The reunion will provide a perfect photo-opportunity for Mr Xi, symbolising the hopes of a warmer, more personal engagement with America at a time when relations are strained over issues such as trade to Syria, sanctions on Iran and human rights.
Mr Xi, a so-called "princeling" who is the son of a communist revolutionary hero, will be striking a careful pose, between the flamboyance of the late Deng Xiaoping - who wooed America in 1979 by attending a rodeo and wearing a 10-gallon hat - and Hu Jintao, the dour and inscrutable man he succeeds.
Diplomatic stage-management and political realities aside, Muscatine residents say they hope that the time Mr Xi spent with them should help, in some small way, to bridge the gap between two countries separated by such a deep ideological divide.

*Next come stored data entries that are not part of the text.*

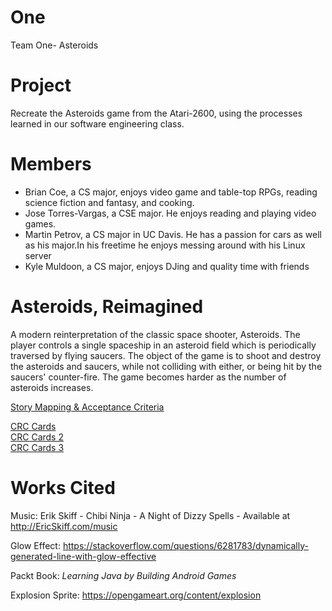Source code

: # One
Team One- Asteroids

# Project
Recreate the Asteroids game from the Atari-2600, using the processes learned in
our software engineering class.


# Members
* Brian Coe, a CS major, enjoys video game and table-top RPGs, reading science
  fiction and fantasy, and cooking.
* Jose Torres-Vargas, a CSE major. He enjoys reading and playing video games. 
* Martin Petrov, a CS major in UC Davis. He has a passion for cars as well as 
  his major.In his freetime he enjoys messing around with his Linux server
* Kyle Muldoon, a CS major, enjoys DJing and quality time with friends

# Asteroids, Reimagined
A modern reinterpretation of the classic space shooter, Asteroids. The player 
controls a single spaceship in an asteroid field which is periodically traversed
by flying saucers. The object of the game is to shoot and destroy the asteroids
and saucers, while not colliding with either, or being hit by the saucers' 
counter-fire. The game becomes harder as the number of asteroids increases.

[Story Mapping & Acceptance Criteria](https://github.com/ecs160ss12019/One/blob/master/StoryMapping.md)

[CRC Cards](https://github.com/ecs160ss12019/One/blob/master/CRC.md)  
[CRC Cards 2](https://github.com/ecs160ss12019/One/blob/master/CRC2.md)   
[CRC Cards 3](https://github.com/ecs160ss12019/One/blob/master/CRC3.md)

# Works Cited
Music: Erik Skiff - Chibi Ninja - A Night of Dizzy Spells - Available at 
<http://EricSkiff.com/music>

Glow Effect:
<https://stackoverflow.com/questions/6281783/dynamically-generated-line-with-glow-effective>

Packt Book:
*Learning Java by Building Android Games*

Explosion Sprite:
<https://opengameart.org/content/explosion>
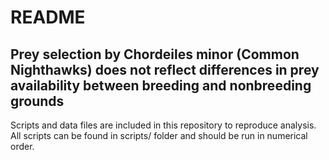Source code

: # README
## Prey selection by Chordeiles minor (Common Nighthawks) does not reflect differences in prey availability between breeding and nonbreeding grounds

Scripts and data files are included in this repository to reproduce analysis. All scripts can be found in scripts/ folder and should be run in numerical order.
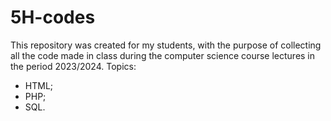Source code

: # 5H-codes
This repository was created for my students, with the purpose of collecting all the code made in class during the computer science course lectures in the period 2023/2024. 
Topics: 
- HTML; 
- PHP; 
- SQL.  
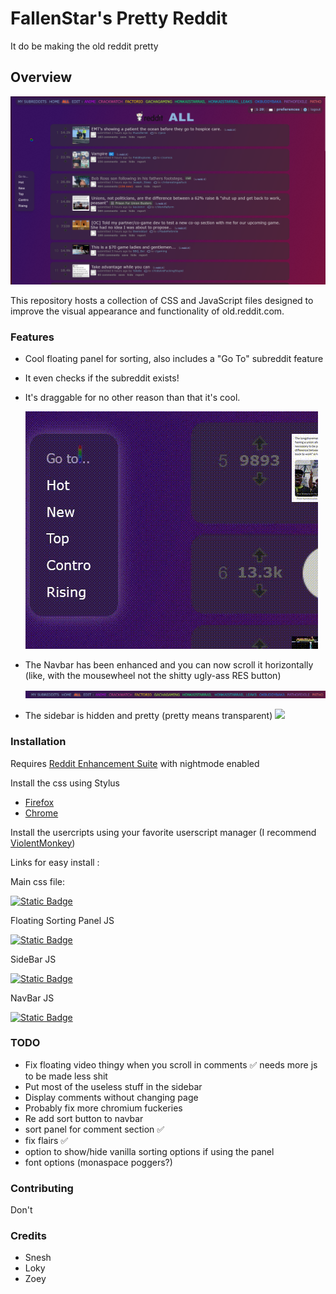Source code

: # FallenStar's Pretty Reddit

It do be making the old reddit pretty

## Overview

![](resources/Overview.png)

This repository hosts a collection of CSS and JavaScript files designed to improve the visual appearance and functionality of old.reddit.com.

### Features

-   Cool floating panel for sorting, also includes a "Go To" subreddit feature
-   It even checks if the subreddit exists!
-   It's draggable for no other reason than that it's cool.

    ![](resources/Panel.gif)

-   The Navbar has been enhanced and you can now scroll it horizontally (like, with the mousewheel not the shitty ugly-ass RES button)

    ![](resources/Navbar.gif)

-   The sidebar is hidden and pretty (pretty means transparent)
    ![](resources/SideBar.gif)

### Installation

Requires [Reddit Enhancement Suite](https://redditenhancementsuite.com/) with nightmode enabled

Install the css using Stylus

-   [Firefox](https://addons.mozilla.org/en-US/firefox/addon/styl-us/)
-   [Chrome](https://chromewebstore.google.com/detail/stylus/clngdbkpkpeebahjckkjfobafhncgmne)

Install the usercripts using your favorite userscript manager (I recommend [ViolentMonkey](https://violentmonkey.github.io/))

Links for easy install :

Main css file:

[![Static Badge](https://img.shields.io/badge/Css_file-INSTALL-blue?style=for-the-badge&logo=css3)](https://github.com/FallenStar08/FallenStar-s-Pretty-Reddit/raw/refs/heads/main/css/PrettyReddit.user.css)

Floating Sorting Panel JS

[![Static Badge](https://img.shields.io/badge/Panel-INSTALL-blue?style=for-the-badge&logo=javascript)
](https://github.com/FallenStar08/FallenStar-s-Pretty-Reddit/raw/refs/heads/main/js/FloatingPanel.user.js)

SideBar JS

[![Static Badge](https://img.shields.io/badge/SideBar-INSTALL-blue?style=for-the-badge&logo=javascript)
](https://github.com/FallenStar08/FallenStar-s-Pretty-Reddit/raw/refs/heads/main/js/CollapsibleSidebar.user.js)

NavBar JS

[![Static Badge](https://img.shields.io/badge/NavBar-INSTALL-blue?style=for-the-badge&logo=javascript)
](https://github.com/FallenStar08/FallenStar-s-Pretty-Reddit/raw/refs/heads/main/js/NavBarFixes.user.js)

### TODO

-   Fix floating video thingy when you scroll in comments ✅ needs more js to be made less shit
-   Put most of the useless stuff in the sidebar
-   Display comments without changing page
-   Probably fix more chromium fuckeries
-   Re add sort button to navbar
-   sort panel for comment section ✅
-   fix flairs ✅
-   option to show/hide vanilla sorting options if using the panel
-   font options (monaspace poggers?)

### Contributing

Don't

### Credits

-   Snesh
-   Loky
-   Zoey

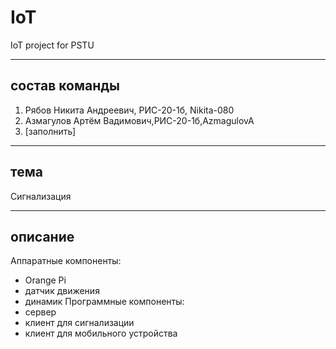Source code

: # IoT
IoT project for PSTU
____
## состав команды
1. Рябов Никита Андреевич, РИС-20-1б, Nikita-080
2. Азмагулов Артём Вадимович,РИС-20-1б,AzmagulovA
3. [заполнить]
____
## тема
Сигнализация
____
## описание
Аппаратные компоненты:
- Orange Pi
- датчик движения
- динамик
Программные компоненты:
- сервер
- клиент для сигнализации
- клиент для мобильного устройства
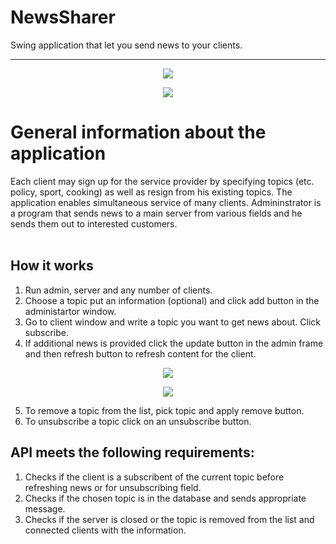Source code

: # NewsSharer
Swing application that let you send news to your clients.

__________________________________________________________________________________________________________________

<p align="center">
  <img src=https://user-images.githubusercontent.com/74014874/166149786-f415e370-72d8-4418-bd97-ce9a750ba58c.png
   >
</p>

<p align="center">
  <img src=https://user-images.githubusercontent.com/74014874/166149828-b7504074-6293-427c-be71-e307e4c550c2.png
   >
</p>


# General information about the application
Each client may sign up for the service provider by specifying topics (etc. policy, sport, cooking) as well as resign from his existing topics. The application enables simultaneous service of many clients. Admininstrator is a program that sends news to a main server from various fields and he sends them out to interested customers. 
<br />
<br />

## How it works

  1. Run admin, server and any number of clients.
  2. Choose a topic put an information (optional) and click add button in the administartor window.
  3. Go to client window and write a topic you want to get news about. Click subscribe.
  4. If additional news is provided click the update button in the admin frame and then refresh button to refresh content for the client.
<p align="center">
  <img src=https://user-images.githubusercontent.com/74014874/166154860-8357312e-e5a4-409d-8031-052e0ffc6700.png
   >
</p>
<p align="center">
  <img src=https://user-images.githubusercontent.com/74014874/166154892-ad6c42a6-3f14-4abb-af6a-ac3b84918d82.png
   >
</p>

  5. To remove a topic from the list, pick topic and apply remove button.
  6. To unsubscribe a topic click on an unsubscribe button.

 ## API meets the following requirements:
  1. Checks if the client is a subscribent of the current topic before refreshing news or for unsubscribing field.
  2. Checks if the chosen topic is in the database and sends appropriate message.
  3. Checks if the server is closed or the topic is removed from the list and connected clients with the information.
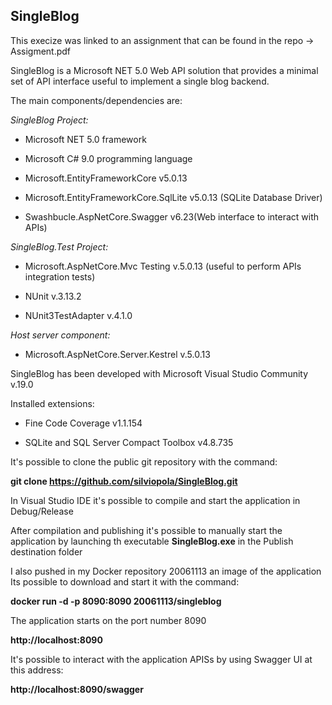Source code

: ## SingleBlog

This execize was linked to an assignment that can be found in the repo -> Assigment.pdf

SingleBlog is a Microsoft NET 5.0 Web API solution that provides a minimal set of API interface useful to implement a single blog backend.

The main components/dependencies are:

*SingleBlog Project:*

- Microsoft NET 5.0 framework

- Microsoft C# 9.0 programming language

- Microsoft.EntityFrameworkCore v5.0.13

- Microsoft.EntityFrameworkCore.SqlLite v5.0.13 (SQLite Database Driver)

- Swashbucle.AspNetCore.Swagger v6.23(Web interface to interact with APIs)

*SingleBlog.Test Project:*

- Microsoft.AspNetCore.Mvc Testing v.5.0.13 (useful to perform APIs integration tests)

- NUnit v.3.13.2

- NUnit3TestAdapter v.4.1.0

*Host server component:*

- Microsoft.AspNetCore.Server.Kestrel v.5.0.13

SingleBlog has been developed with Microsoft Visual Studio Community v.19.0

Installed extensions:

- Fine Code Coverage v1.1.154

- SQLite and SQL Server Compact Toolbox v4.8.735


It's possible to clone the public git repository with the command: 

**git clone https://github.com/silviopola/SingleBlog.git**

In Visual Studio IDE it's possible to compile and start the application in Debug/Release

After compilation and publishing it's possible to manually start the application by launching th executable **SingleBlog.exe** in the Publish destination folder

I also pushed in my Docker repository 20061113 an image of the application
Its possible to download and start it with the command:

**docker run -d -p 8090:8090 20061113/singleblog**

The application starts on the port number 8090

**http://localhost:8090**

It's possible to interact with the application APISs by using Swagger UI at this address:

**http://localhost:8090/swagger**
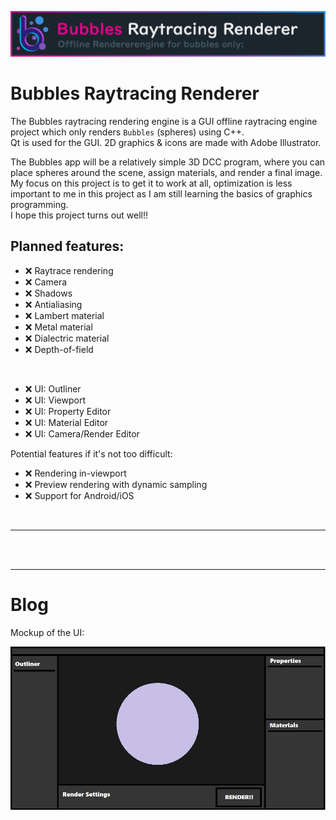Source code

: ![image](https://github.com/MaxineCodes/Bubbles/blob/master/Bubbles/img/banner.png)

# Bubbles Raytracing Renderer
 
The Bubbles raytracing rendering engine is a GUI offline raytracing engine project which only renders `Bubbles` (spheres) using C++. <br/>
Qt is used for the GUI. 2D graphics & icons are made with Adobe Illustrator.

The Bubbles app will be a relatively simple 3D DCC program, where you can place spheres around the scene, assign materials, and render a final image. <br/>
My focus on this project is to get it to work at all, optimization is less important to me in this project as I am still learning the basics of graphics programming. <br/>
I hope this project turns out well!!

## Planned features:

- ❌ Raytrace rendering
- ❌ Camera
- ❌ Shadows
- ❌ Antialiasing
- ❌ Lambert material
- ❌ Metal material
- ❌ Dialectric material
- ❌ Depth-of-field
<br/>

- ❌ UI: Outliner
- ❌ UI: Viewport
- ❌ UI: Property Editor
- ❌ UI: Material Editor
- ❌ UI: Camera/Render Editor

Potential features if it's not too difficult:

- ❌ Rendering in-viewport
- ❌ Preview rendering with dynamic sampling
- ❌ Support for Android/iOS
<br/>

---

<br/>
<br/>

---

# Blog


Mockup of the UI:

![image](https://github.com/MaxineCodes/Bubbles/blob/master/Sketches/UI_Mockup.png)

Mr Xi appeared to display some antipathy to the U.S. in 2009 when, in an unguarded moment on trip to Mexico he railed against Americans as "foreigners with full bellies and nothing better to do [than] engage in finger-pointing at us".
"We treated him like another member of the family, so we hope that gave a good impression," said Sarah Lande, 73, who cooked Mr Xi a meal of corn-fed beef, mashed potatoes and apple pie, so "he got a real slice of American life".
Mrs Lande said that Muscatine residents had subsequently read about Mr Xi's life and the hardship he endured after his father Xi Zhongxun fell from favour during the Cultural Revolution.
"If you read the story of his life, he's had some good times, some privileged times, but also some time in the countryside too," she said.
"He often said that he had many new American friends and that relations between China and the U.S. are improving because of the many friendships that have been formed. He seemed to have soul."